TASK OBJECTIVE: Could you set down the full listing, unchanged?

STUDY MATERIAL:
--------------------------------
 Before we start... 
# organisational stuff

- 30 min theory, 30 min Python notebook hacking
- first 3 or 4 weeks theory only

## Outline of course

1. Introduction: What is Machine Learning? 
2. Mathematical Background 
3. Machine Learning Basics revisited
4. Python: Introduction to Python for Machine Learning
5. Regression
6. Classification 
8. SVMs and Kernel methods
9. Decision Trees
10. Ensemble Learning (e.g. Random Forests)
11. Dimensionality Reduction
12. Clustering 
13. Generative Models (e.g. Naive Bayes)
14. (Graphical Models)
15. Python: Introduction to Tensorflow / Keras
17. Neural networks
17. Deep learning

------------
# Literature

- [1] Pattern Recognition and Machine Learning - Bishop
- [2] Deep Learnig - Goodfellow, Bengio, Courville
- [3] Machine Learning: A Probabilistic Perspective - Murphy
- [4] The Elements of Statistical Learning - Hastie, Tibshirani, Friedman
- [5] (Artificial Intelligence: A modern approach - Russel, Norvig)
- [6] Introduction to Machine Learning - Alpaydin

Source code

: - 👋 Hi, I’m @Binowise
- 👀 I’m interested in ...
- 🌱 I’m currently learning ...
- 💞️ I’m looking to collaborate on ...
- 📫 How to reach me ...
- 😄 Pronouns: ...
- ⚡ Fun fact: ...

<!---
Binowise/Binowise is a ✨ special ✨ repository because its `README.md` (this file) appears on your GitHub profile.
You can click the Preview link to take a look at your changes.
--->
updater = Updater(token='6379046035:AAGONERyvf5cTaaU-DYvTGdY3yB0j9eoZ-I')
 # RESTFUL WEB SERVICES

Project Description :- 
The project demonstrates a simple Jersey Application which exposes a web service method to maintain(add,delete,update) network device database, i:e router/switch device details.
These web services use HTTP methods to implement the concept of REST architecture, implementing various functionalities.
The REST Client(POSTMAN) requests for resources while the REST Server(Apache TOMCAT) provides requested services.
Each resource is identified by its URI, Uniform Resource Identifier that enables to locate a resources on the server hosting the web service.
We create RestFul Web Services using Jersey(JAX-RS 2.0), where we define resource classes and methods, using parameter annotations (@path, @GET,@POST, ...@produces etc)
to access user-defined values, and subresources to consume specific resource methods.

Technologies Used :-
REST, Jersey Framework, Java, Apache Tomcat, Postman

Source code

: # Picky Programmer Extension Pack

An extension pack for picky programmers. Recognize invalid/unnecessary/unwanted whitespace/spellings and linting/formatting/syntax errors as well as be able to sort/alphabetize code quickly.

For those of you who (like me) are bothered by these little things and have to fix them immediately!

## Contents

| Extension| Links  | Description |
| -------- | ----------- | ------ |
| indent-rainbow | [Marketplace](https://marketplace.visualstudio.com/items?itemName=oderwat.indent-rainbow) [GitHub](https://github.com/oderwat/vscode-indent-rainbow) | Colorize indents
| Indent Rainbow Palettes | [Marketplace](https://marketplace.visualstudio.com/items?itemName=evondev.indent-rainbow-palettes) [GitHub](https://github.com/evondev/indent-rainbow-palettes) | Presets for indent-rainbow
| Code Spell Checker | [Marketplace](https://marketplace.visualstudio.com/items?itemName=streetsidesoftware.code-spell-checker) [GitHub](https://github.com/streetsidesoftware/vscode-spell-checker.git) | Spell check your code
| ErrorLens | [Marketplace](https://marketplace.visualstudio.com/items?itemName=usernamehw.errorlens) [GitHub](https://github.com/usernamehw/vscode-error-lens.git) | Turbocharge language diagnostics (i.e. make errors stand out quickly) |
--------------------------------
WRITTEN RESPONSE:
 Before we start... 
# organisational stuff

- 30 min theory, 30 min Python notebook hacking
- first 3 or 4 weeks theory only

## Outline of course

1. Introduction: What is Machine Learning? 
2. Mathematical Background 
3. Machine Learning Basics revisited
4. Python: Introduction to Python for Machine Learning
5. Regression
6. Classification 
8. SVMs and Kernel methods
9. Decision Trees
10. Ensemble Learning (e.g. Random Forests)
11. Dimensionality Reduction
12. Clustering 
13. Generative Models (e.g. Naive Bayes)
14. (Graphical Models)
15. Python: Introduction to Tensorflow / Keras
17. Neural networks
17. Deep learning

------------
# Literature

- [1] Pattern Recognition and Machine Learning - Bishop
- [2] Deep Learnig - Goodfellow, Bengio, Courville
- [3] Machine Learning: A Probabilistic Perspective - Murphy
- [4] The Elements of Statistical Learning - Hastie, Tibshirani, Friedman
- [5] (Artificial Intelligence: A modern approach - Russel, Norvig)
- [6] Introduction to Machine Learning - Alpaydin

Source code

: - 👋 Hi, I’m @Binowise
- 👀 I’m interested in ...
- 🌱 I’m currently learning ...
- 💞️ I’m looking to collaborate on ...
- 📫 How to reach me ...
- 😄 Pronouns: ...
- ⚡ Fun fact: ...

<!---
Binowise/Binowise is a ✨ special ✨ repository because its `README.md` (this file) appears on your GitHub profile.
You can click the Preview link to take a look at your changes.
--->
updater = Updater(token='6379046035:AAGONERyvf5cTaaU-DYvTGdY3yB0j9eoZ-I')
 # RESTFUL WEB SERVICES

Project Description :- 
The project demonstrates a simple Jersey Application which exposes a web service method to maintain(add,delete,update) network device database, i:e router/switch device details.
These web services use HTTP methods to implement the concept of REST architecture, implementing various functionalities.
The REST Client(POSTMAN) requests for resources while the REST Server(Apache TOMCAT) provides requested services.
Each resource is identified by its URI, Uniform Resource Identifier that enables to locate a resources on the server hosting the web service.
We create RestFul Web Services using Jersey(JAX-RS 2.0), where we define resource classes and methods, using parameter annotations (@path, @GET,@POST, ...@produces etc)
to access user-defined values, and subresources to consume specific resource methods.

Technologies Used :-
REST, Jersey Framework, Java, Apache Tomcat, Postman

Source code

: # Picky Programmer Extension Pack

An extension pack for picky programmers. Recognize invalid/unnecessary/unwanted whitespace/spellings and linting/formatting/syntax errors as well as be able to sort/alphabetize code quickly.

For those of you who (like me) are bothered by these little things and have to fix them immediately!

## Contents

| Extension| Links  | Description |
| -------- | ----------- | ------ |
| indent-rainbow | [Marketplace](https://marketplace.visualstudio.com/items?itemName=oderwat.indent-rainbow) [GitHub](https://github.com/oderwat/vscode-indent-rainbow) | Colorize indents
| Indent Rainbow Palettes | [Marketplace](https://marketplace.visualstudio.com/items?itemName=evondev.indent-rainbow-palettes) [GitHub](https://github.com/evondev/indent-rainbow-palettes) | Presets for indent-rainbow
| Code Spell Checker | [Marketplace](https://marketplace.visualstudio.com/items?itemName=streetsidesoftware.code-spell-checker) [GitHub](https://github.com/streetsidesoftware/vscode-spell-checker.git) | Spell check your code
| ErrorLens | [Marketplace](https://marketplace.visualstudio.com/items?itemName=usernamehw.errorlens) [GitHub](https://github.com/usernamehw/vscode-error-lens.git) | Turbocharge language diagnostics (i.e. make errors stand out quickly) |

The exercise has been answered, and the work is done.